COUR D'APPEL DE MONTPELLIER

1re chambre sociale

ARRET DU 09 AVRIL 2025

Numéro d'inscription au répertoire général :

N° RG 23/01143 - N° Portalis DBVK-V-B7H-PXSJ

Décision déférée à la Cour :

Jugement du 24 JANVIER 2023

CONSEIL DE PRUD'HOMMES - FORMATION DE DEPARTAGE DE MONTPELLIER - N° RG F 18/01001

APPELANT :

Monsieur [Y] [M]

[Adresse 2]

[Localité 3]

Représenté par Me Emilie NOLBERCZAK, avocat au barreau de MONTPELLIER

(bénéficie d'une aide juridictionnelle Totale numéro C34172-2023-002264 du 22/03/2023 accordée par le bureau d'aide juridictionnelle de MONTPELLIER)

INTIMEE :

S.A.S. BEC CONSTRUCTION LANGUEDOC ROUSSILLON

[Adresse 1]

[Localité 4]

Représentée par Me Wilfried MEZIANE de la SELARL TGS FRANCE AVOCATS, avocat au barreau de BORDEAUX

Ordonnance de clôture du 22 Janvier 2025

COMPOSITION DE LA COUR :

En application des dispositions des articles 805 et 907 du code de procédure civile, l'affaire a été débattue le 12 Février 2025, en audience publique, les avocats ne s'y étant pas opposés, devant Monsieur Philippe DE GUARDIA, Président de chambre, chargé du rapport.

Ce magistrat a rendu compte des plaidoiries dans le délibéré de la cour, composée de :

Monsieur Philippe DE GUARDIA, Président de chambre

Monsieur Jean-Jacques FRION, Conseiller

Madame Anne MONNINI-MICHEL, Conseillère

Greffier lors des débats : Madame Véronique ATTA-BIANCHIN

ARRET :

- contradictoire ;

- prononcé par mise à disposition de l'arrêt au greffe de la cour, les parties en ayant été préalablement avisées dans les conditions prévues au deuxième alinéa de l'article 450 du code de procédure civile ;

- signé par Monsieur Philippe DE GUARDIA, Président de chambre, et par Madame Véronique ATTA-BIANCHIN, Greffière.

*

* *

FAITS ET PROCÉDURE

[Y] [M] a été engagé le 2 avril 2012 par la société BEC CONSTRUCTION LANGUEDOC ROUSSILLON (ci-après société BEC CONSTRUCTION) avec reprise de son ancienneté au 7 septembre 2009. Il exerçait les fonctions de grutier avec un salaire mensuel brut de base en dernier lieu de 1 939,86'.

Il a été placé en arrêt de travail pour maladie à compter du 5 février 2018.

Le 4 décembre 2018, à l'issue de son arrêt de travail, il a été déclaré inapte, le médecin du travail mentionnant expressément que 'tout maintien du salarié dans un emploi serait gravement préjudiciable à sa santé.

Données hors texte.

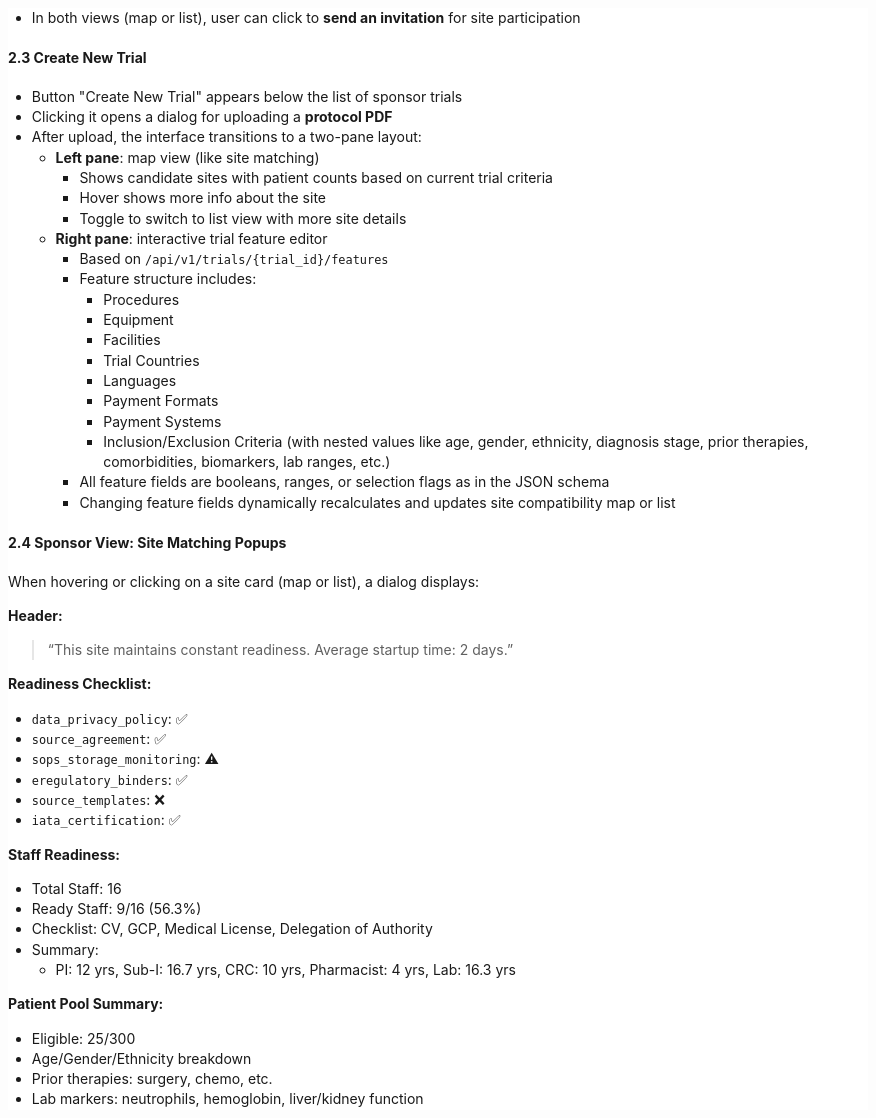 - In both views (map or list), user can click to **send an invitation** for site participation

#### 2.3 Create New Trial

- Button "Create New Trial" appears below the list of sponsor trials
- Clicking it opens a dialog for uploading a **protocol PDF**
- After upload, the interface transitions to a two-pane layout:
  - **Left pane**: map view (like site matching)
    - Shows candidate sites with patient counts based on current trial criteria
    - Hover shows more info about the site
    - Toggle to switch to list view with more site details
  - **Right pane**: interactive trial feature editor
    - Based on `/api/v1/trials/{trial_id}/features`
    - Feature structure includes:
      - Procedures
      - Equipment
      - Facilities
      - Trial Countries
      - Languages
      - Payment Formats
      - Payment Systems
      - Inclusion/Exclusion Criteria (with nested values like age, gender, ethnicity, diagnosis stage, prior therapies, comorbidities, biomarkers, lab ranges, etc.)
    - All feature fields are booleans, ranges, or selection flags as in the JSON schema
    - Changing feature fields dynamically recalculates and updates site compatibility map or list

#### 2.4 Sponsor View: Site Matching Popups

When hovering or clicking on a site card (map or list), a dialog displays:

**Header:**
> “This site maintains constant readiness. Average startup time: 2 days.”

**Readiness Checklist:**
- `data_privacy_policy`: ✅
- `source_agreement`: ✅
- `sops_storage_monitoring`: ⚠️
- `eregulatory_binders`: ✅
- `source_templates`: ❌
- `iata_certification`: ✅

**Staff Readiness:**
- Total Staff: 16
- Ready Staff: 9/16 (56.3%)
- Checklist: CV, GCP, Medical License, Delegation of Authority
- Summary:
  - PI: 12 yrs, Sub-I: 16.7 yrs, CRC: 10 yrs, Pharmacist: 4 yrs, Lab: 16.3 yrs

**Patient Pool Summary:**
- Eligible: 25/300
- Age/Gender/Ethnicity breakdown
- Prior therapies: surgery, chemo, etc.
- Lab markers: neutrophils, hemoglobin, liver/kidney function
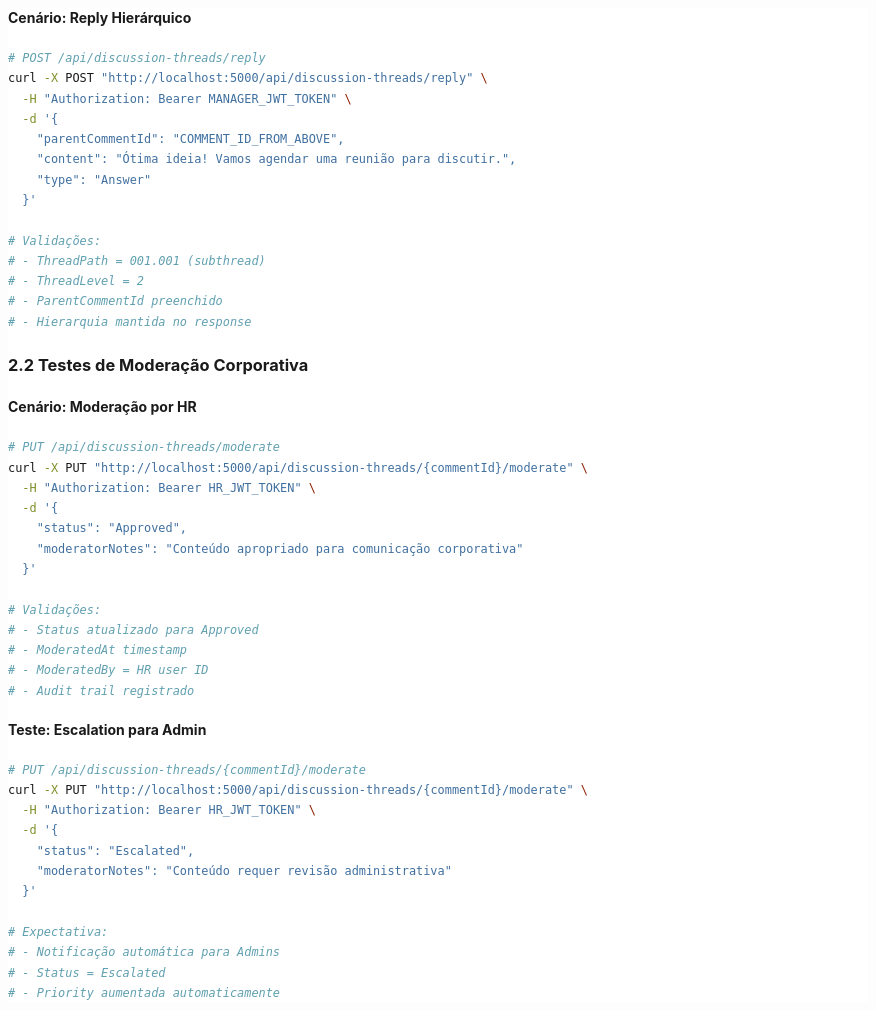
 ```bash
```

#### **Cenário: Reply Hierárquico**
```bash
# POST /api/discussion-threads/reply
curl -X POST "http://localhost:5000/api/discussion-threads/reply" \
  -H "Authorization: Bearer MANAGER_JWT_TOKEN" \
  -d '{
    "parentCommentId": "COMMENT_ID_FROM_ABOVE",
    "content": "Ótima ideia! Vamos agendar uma reunião para discutir.",
    "type": "Answer"
  }'

# Validações:
# - ThreadPath = 001.001 (subthread)
# - ThreadLevel = 2
# - ParentCommentId preenchido
# - Hierarquia mantida no response
```

### 2.2 Testes de Moderação Corporativa

#### **Cenário: Moderação por HR**
```bash
# PUT /api/discussion-threads/moderate
curl -X PUT "http://localhost:5000/api/discussion-threads/{commentId}/moderate" \
  -H "Authorization: Bearer HR_JWT_TOKEN" \
  -d '{
    "status": "Approved",
    "moderatorNotes": "Conteúdo apropriado para comunicação corporativa"
  }'

# Validações:
# - Status atualizado para Approved
# - ModeratedAt timestamp
# - ModeratedBy = HR user ID
# - Audit trail registrado
```

#### **Teste: Escalation para Admin**
```bash
# PUT /api/discussion-threads/{commentId}/moderate
curl -X PUT "http://localhost:5000/api/discussion-threads/{commentId}/moderate" \
  -H "Authorization: Bearer HR_JWT_TOKEN" \
  -d '{
    "status": "Escalated",
    "moderatorNotes": "Conteúdo requer revisão administrativa"
  }'

# Expectativa:
# - Notificação automática para Admins
# - Status = Escalated
# - Priority aumentada automaticamente
```
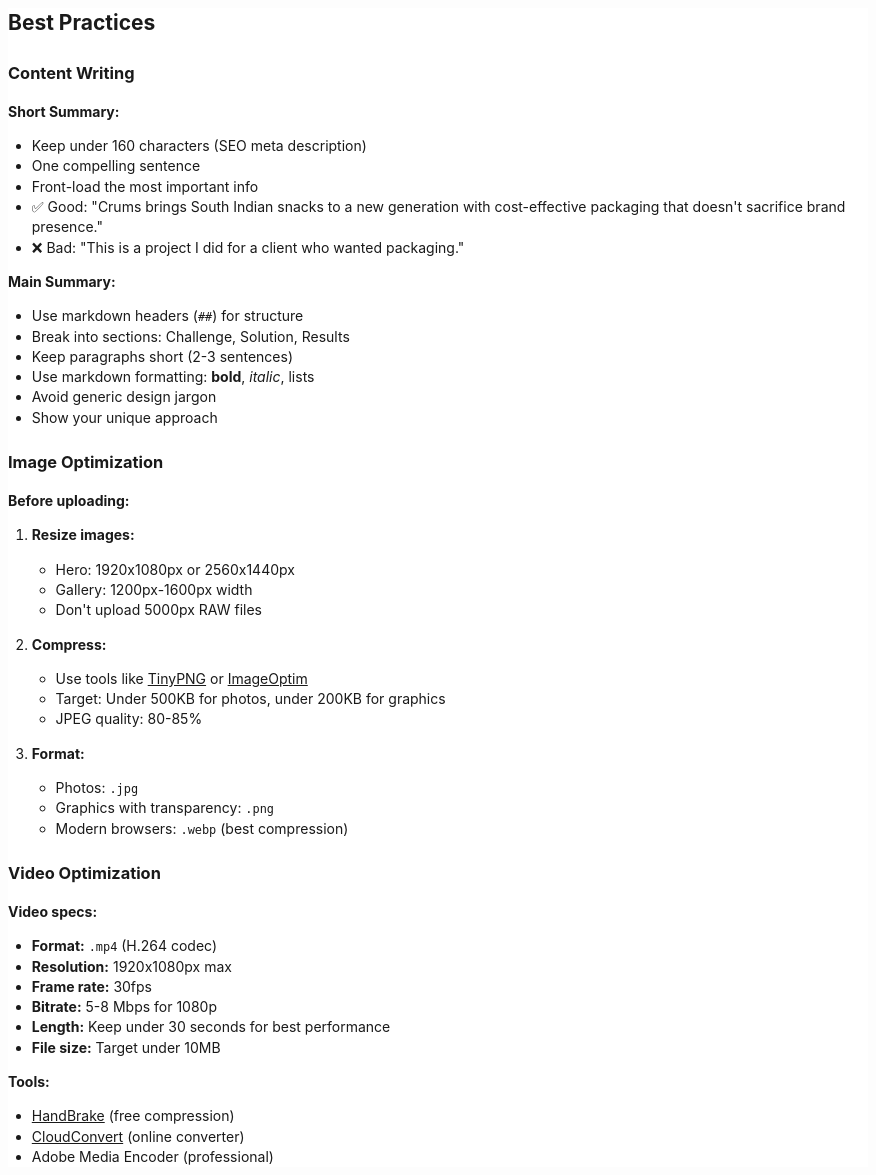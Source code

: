 
## Best Practices

### Content Writing

**Short Summary:**
- Keep under 160 characters (SEO meta description)
- One compelling sentence
- Front-load the most important info
- ✅ Good: "Crums brings South Indian snacks to a new generation with cost-effective packaging that doesn't sacrifice brand presence."
- ❌ Bad: "This is a project I did for a client who wanted packaging."

**Main Summary:**
- Use markdown headers (`##`) for structure
- Break into sections: Challenge, Solution, Results
- Keep paragraphs short (2-3 sentences)
- Use markdown formatting: **bold**, *italic*, lists
- Avoid generic design jargon
- Show your unique approach

### Image Optimization

**Before uploading:**

1. **Resize images:**
   - Hero: 1920x1080px or 2560x1440px
   - Gallery: 1200px-1600px width
   - Don't upload 5000px RAW files

2. **Compress:**
   - Use tools like [TinyPNG](https://tinypng.com) or [ImageOptim](https://imageoptim.com)
   - Target: Under 500KB for photos, under 200KB for graphics
   - JPEG quality: 80-85%

3. **Format:**
   - Photos: `.jpg`
   - Graphics with transparency: `.png`
   - Modern browsers: `.webp` (best compression)

### Video Optimization

**Video specs:**

- **Format:** `.mp4` (H.264 codec)
- **Resolution:** 1920x1080px max
- **Frame rate:** 30fps
- **Bitrate:** 5-8 Mbps for 1080p
- **Length:** Keep under 30 seconds for best performance
- **File size:** Target under 10MB

**Tools:**
- [HandBrake](https://handbrake.fr/) (free compression)
- [CloudConvert](https://cloudconvert.com/) (online converter)
- Adobe Media Encoder (professional)
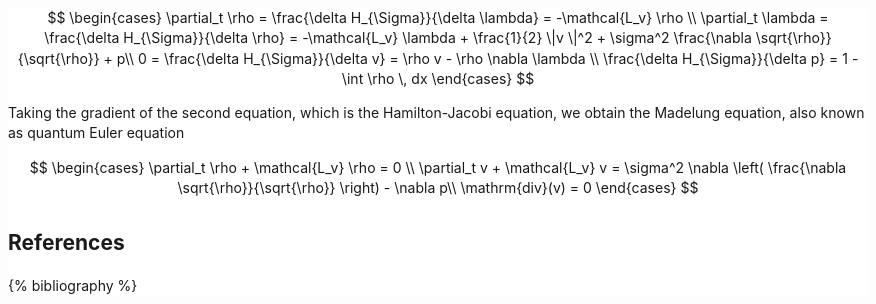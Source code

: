 $$
    \begin{cases}
    \partial_t \rho = \frac{\delta H_{\Sigma}}{\delta \lambda} =  -\mathcal{L_v} \rho  \\
    \partial_t \lambda = \frac{\delta H_{\Sigma}}{\delta \rho} = -\mathcal{L_v} \lambda  + \frac{1}{2} \|v \|^2 + \sigma^2 \frac{\nabla \sqrt{\rho}}{\sqrt{\rho}} + p\\
    0 = \frac{\delta H_{\Sigma}}{\delta v} = \rho v - \rho \nabla \lambda \\
    \frac{\delta H_{\Sigma}}{\delta p} = 1 - \int \rho \, dx
    \end{cases}
$$

Taking the gradient of the second equation, which is the Hamilton-Jacobi equation, we obtain the Madelung equation, also known as quantum Euler equation

$$
\begin{cases}
    \partial_t \rho + \mathcal{L_v} \rho = 0  \\
    \partial_t v + \mathcal{L_v} v = \sigma^2 \nabla \left( \frac{\nabla \sqrt{\rho}}{\sqrt{\rho}} \right) - \nabla p\\
    \mathrm{div}(v) = 0
\end{cases} 
$$


References
----------
{% bibliography %}
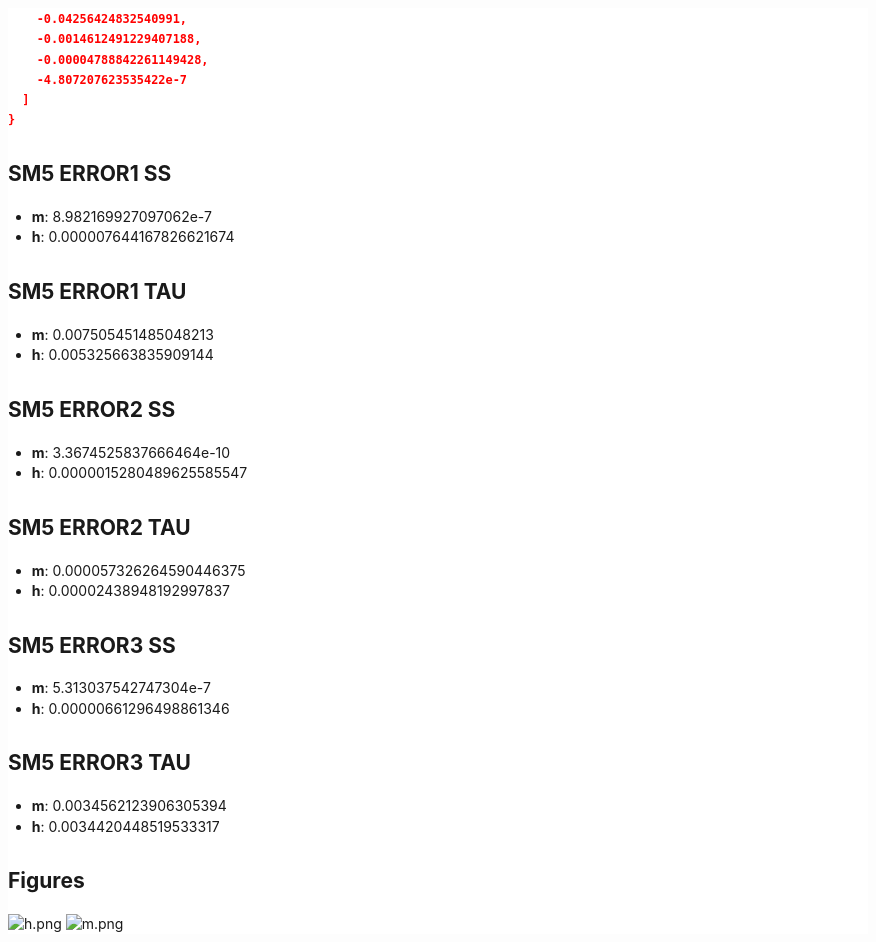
 ```json
    -0.04256424832540991,
    -0.0014612491229407188,
    -0.00004788842261149428,
    -4.807207623535422e-7
  ]
}
```

## SM5 ERROR1 SS

- **m**: 8.982169927097062e-7
- **h**: 0.000007644167826621674

## SM5 ERROR1 TAU

- **m**: 0.007505451485048213
- **h**: 0.005325663835909144

## SM5 ERROR2 SS

- **m**: 3.3674525837666464e-10
- **h**: 0.0000015280489625585547

## SM5 ERROR2 TAU

- **m**: 0.000057326264590446375
- **h**: 0.00002438948192997837

## SM5 ERROR3 SS

- **m**: 5.313037542747304e-7
- **h**: 0.00000661296498861346

## SM5 ERROR3 TAU

- **m**: 0.0034562123906305394
- **h**: 0.0034420448519533317

## Figures

![h.png](images/h.png)
![m.png](images/m.png)
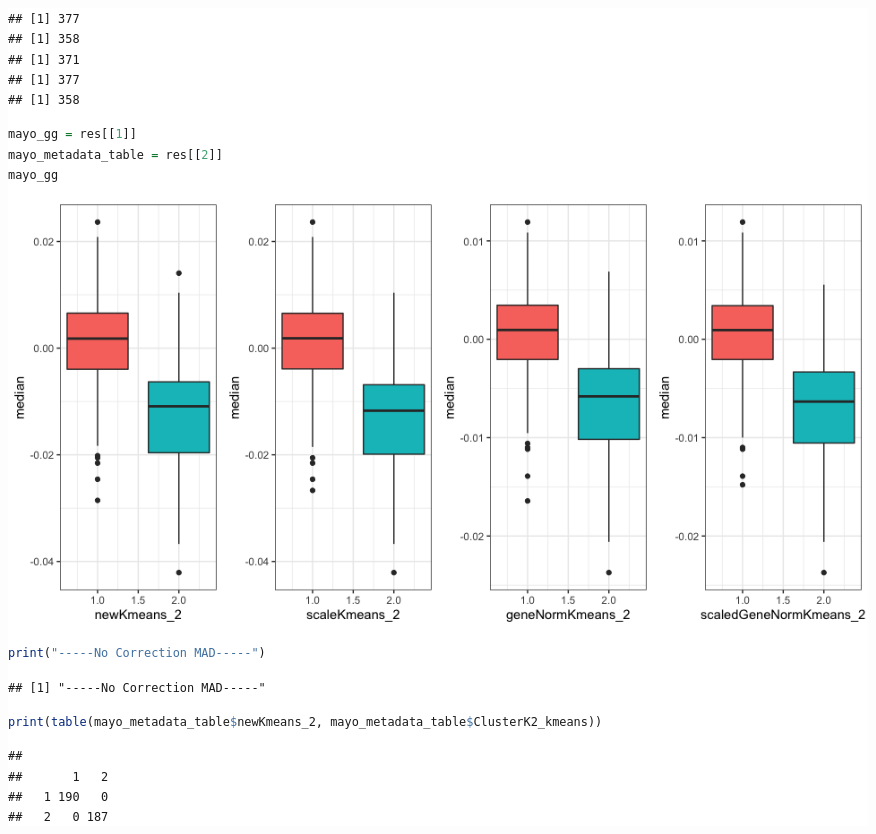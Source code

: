     ## [1] 377
    ## [1] 358
    ## [1] 371
    ## [1] 377
    ## [1] 358

``` r
mayo_gg = res[[1]]
mayo_metadata_table = res[[2]]
mayo_gg
```

<img src="try_different_normalizations_files/figure-gfm/read_mayo-1.png" style="display: block; margin: auto;" />

``` r
print("-----No Correction MAD-----")
```

    ## [1] "-----No Correction MAD-----"

``` r
print(table(mayo_metadata_table$newKmeans_2, mayo_metadata_table$ClusterK2_kmeans))
```

    ##    
    ##       1   2
    ##   1 190   0
    ##   2   0 187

L'état de santé du salarié fait obstacle à tout reclassement dans un emploi'.

Le 7 janvier 2019, [Y] [M] a été licencié pour inaptitude et impossibilité de reclassement.

Le 27 septembre 2018, contestant le bien-fondé de cette mesure, le salarié a saisi le conseil de prud'hommes de Montpellier aux fins d'obtenir diverses sommes relatives à l'exécution et à la rupture du contrat de travail.

Par jugement de départage du 24 janvier 2023, il a été débouté de ses demandes.

Le 27 février 2023, [Y] [M] a interjeté appel. Dans ses dernières conclusions notifiées et enregistrées au greffe le 17 janvier 2025, il conclut à l'infirmation du jugement et à l'octroi de :

- la somme de 1 000' à titre de dommages et intérêts pour non-paiement de la majoration des heures supplémentaires ;

- la somme de 13 653,39' titre d'indemnité pour travail dissimulé ;

- la somme de 23 278' à titre de dommages et intérêts pour violation par l'employeur de son obligation de sécurité et exécution déloyale du contrat de travail ;

- la somme de 20 000' à titre de dommages et intérêts pour harcèlement moral.

Il demande également d'ordonner la délivrance de bulletins de paie et de documents de fin de contrat conformes, de dire que les condamnations emporteront intérêts au taux légal, avec capitalisation des intérêts échus, et de condamner la société BEC CONSTRUCTION au paiement de la somme de 3 000' sur le fondement de l'article 700 du code de procédure civile.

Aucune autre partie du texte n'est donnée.